Liraglutide pharmacotherapy reduces body weight and improves glycemic control in juvenile obese / hyperglycemic male and female rats.

Aims To examine whether the glucagon-like peptide-1 receptor agonist liraglutide could be used in juvenile male and female rats as an anti-obesity/diabetic pharmaceutical to prevent not only adolescent obesity/hyperglycaemia, but also early-adult onset obesity. Material and Methods Pregnant dams were fed either standard chow or a high-fat, high-sucrose diet (HFSD) from gestational day 2, throughout pregnancy and lactation.

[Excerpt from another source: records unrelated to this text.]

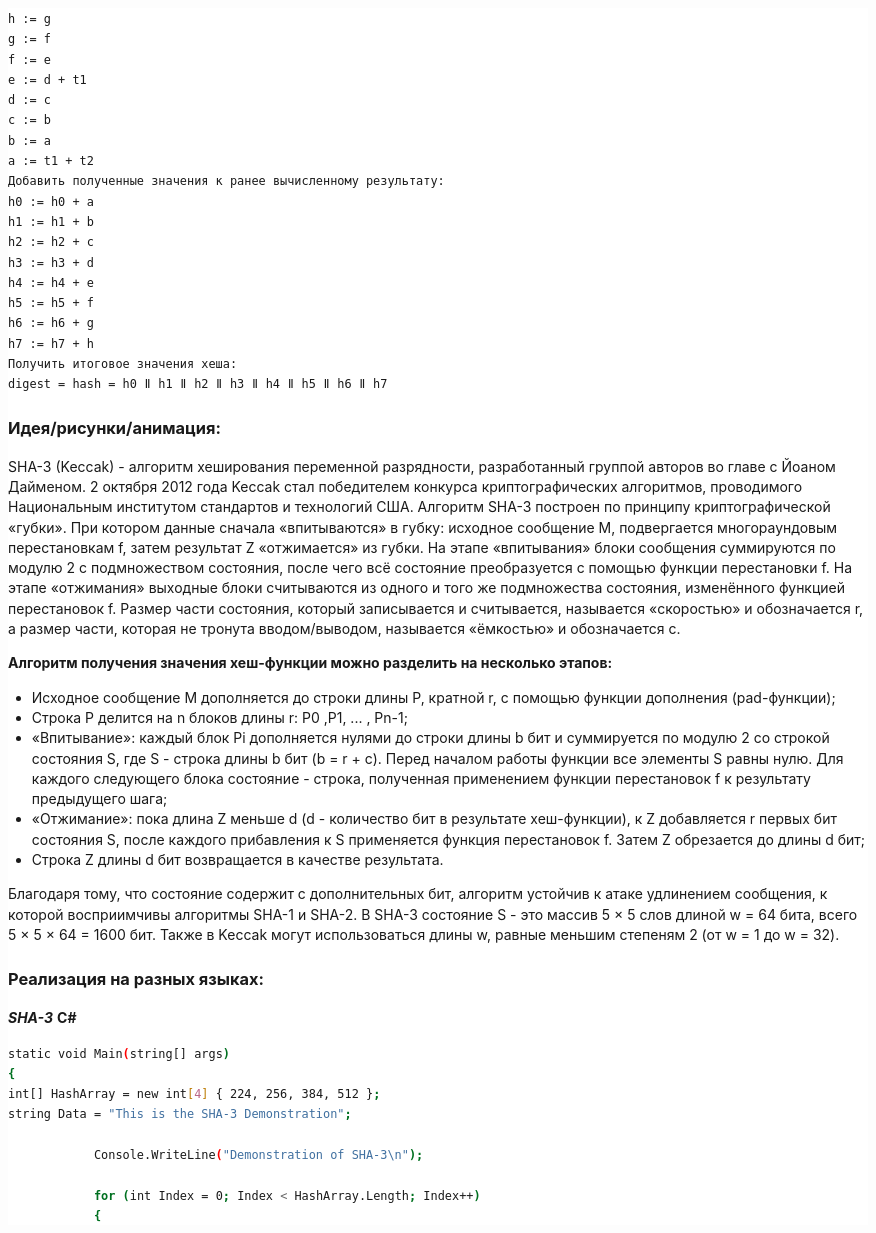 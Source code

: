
 ```sh 
h := g
g := f
f := e
e := d + t1
d := c
c := b
b := a
a := t1 + t2
Добавить полученные значения к ранее вычисленному результату:
h0 := h0 + a
h1 := h1 + b
h2 := h2 + c
h3 := h3 + d
h4 := h4 + e
h5 := h5 + f
h6 := h6 + g
h7 := h7 + h
Получить итоговое значения хеша:
digest = hash = h0 ǁ h1 ǁ h2 ǁ h3 ǁ h4 ǁ h5 ǁ h6 ǁ h7
```
### Идея/рисунки/анимация:
SHA-3 (Keccak) - алгоритм хеширования переменной разрядности, разработанный группой авторов во главе с Йоаном Дайменом.  2 октября 2012 года Keccak стал победителем конкурса криптографических алгоритмов, проводимого Национальным институтом стандартов и технологий США.
Алгоритм SHA-3 построен по принципу криптографической «губки». При котором данные сначала «впитываются» в губку: исходное сообщение M, подвергается многораундовым перестановкам f, затем результат Z «отжимается» из губки. На этапе «впитывания» блоки сообщения суммируются по модулю 2 с подмножеством состояния, после чего всё состояние преобразуется с помощью функции перестановки f. На этапе «отжимания» выходные блоки считываются из одного и того же подмножества состояния, изменённого функцией перестановок f. Размер части состояния, который записывается и считывается, называется «скоростью» и обозначается r, а размер части, которая не тронута вводом/выводом, называется «ёмкостью» и обозначается c.

**Алгоритм получения значения хеш-функции можно разделить на несколько этапов:**
* Исходное сообщение M дополняется до строки длины Р, кратной r, с помощью функции дополнения (pad-функции);
* Строка P делится на n блоков длины r: P0 ,P1, ... , Pn-1;
* «Впитывание»: каждый блок Pi дополняется нулями до строки длины b бит и суммируется по модулю 2 со строкой состояния S, где S - строка длины b бит (b = r + c). Перед началом работы функции все элементы S равны нулю. Для каждого следующего блока состояние - строка, полученная применением функции перестановок f к результату предыдущего шага;
* «Отжимание»: пока длина Z меньше d (d - количество бит в результате хеш-функции), к Z добавляется r первых бит состояния S, после каждого прибавления к S применяется функция перестановок f. Затем Z обрезается до длины d бит;
* Строка Z длины d бит возвращается в качестве результата.

Благодаря тому, что состояние содержит c дополнительных бит, алгоритм устойчив к атаке удлинением сообщения, к которой восприимчивы алгоритмы SHA-1 и SHA-2.
В SHA-3 состояние S - это массив 5 × 5 слов длиной w = 64 бита, всего 5 × 5 × 64 = 1600 бит. Также в Keccak могут использоваться длины w, равные меньшим степеням 2 (от w = 1 до w = 32).
### Реализация на разных языках:
***SHA-3***
**С#**
```sh
static void Main(string[] args)
{
int[] HashArray = new int[4] { 224, 256, 384, 512 };
string Data = "This is the SHA-3 Demonstration";

            Console.WriteLine("Demonstration of SHA-3\n");
 
            for (int Index = 0; Index < HashArray.Length; Index++)
            {
```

Offspring were weaned onto the respective maternal diet. Juveniles received daily subcutaneous injection of liraglutide (50 mu g/kg, from postnatal day [PND]30 to PND40 and 200 mu g/kg from PND40 to PND60) or vehicle. Food intake, body weight and glycaemic levels were evaluated across the experimental period. Results Chronic liraglutide administration in juveniles prevented body weight gain in males and retained a normoglycaemic profile in both male and female rats. Conclusion These preclinical data suggest that maternal and early-life consumption of an HFSD increases caloric intake, body weight gain and hyperglycaemia, a collective set of unwanted metabolic effects that appear to be treatable in juveniles with liraglutide pharmacotherapy intervention.